> [Exercise details]:
Word for word, return the lines below from the first through the line that has "종종 터지며, 매집의", dropping the pictures.

> [Exercise material]:
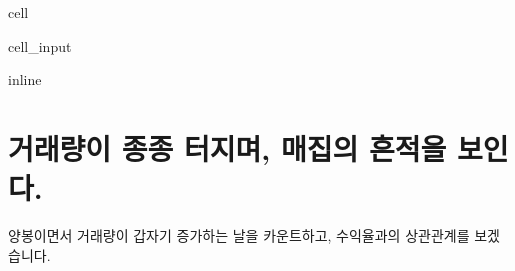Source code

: \documentclass[letterpaper,10pt,english]{jupyterBook}
\begin{document}
\begin{sphinxuseclass}{cell}\begin{sphinxVerbatimInput}

\begin{sphinxuseclass}{cell_input}
\begin{sphinxVerbatim}[commandchars=\\\{\}]
   
 inline
   
   
   
  
\end{sphinxVerbatim}

\end{sphinxuseclass}\end{sphinxVerbatimInput}

\end{sphinxuseclass}

\part{거래량이 종종 터지며, 매집의 흔적을 보인다.}
\label{\detokenize{chapter5/5.1.4_Hypothesis_4:id1}}\label{\detokenize{chapter5/5.1.4_Hypothesis_4::doc}}
\sphinxAtStartPar
양봉이면서 거래량이 갑자기 증가하는 날을 카운트하고, 수익율과의 상관관계를 보겠습니다.
\end{document}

> [Written answer]:
Source code

: \documentclass[letterpaper,10pt,english]{jupyterBook}
\begin{document}
\begin{sphinxuseclass}{cell}\begin{sphinxVerbatimInput}

\begin{sphinxuseclass}{cell_input}
\begin{sphinxVerbatim}[commandchars=\\\{\}]
   
 inline
   
   
   
  
\end{sphinxVerbatim}

\end{sphinxuseclass}\end{sphinxVerbatimInput}

\end{sphinxuseclass}

\part{거래량이 종종 터지며, 매집의 흔적을 보인다.}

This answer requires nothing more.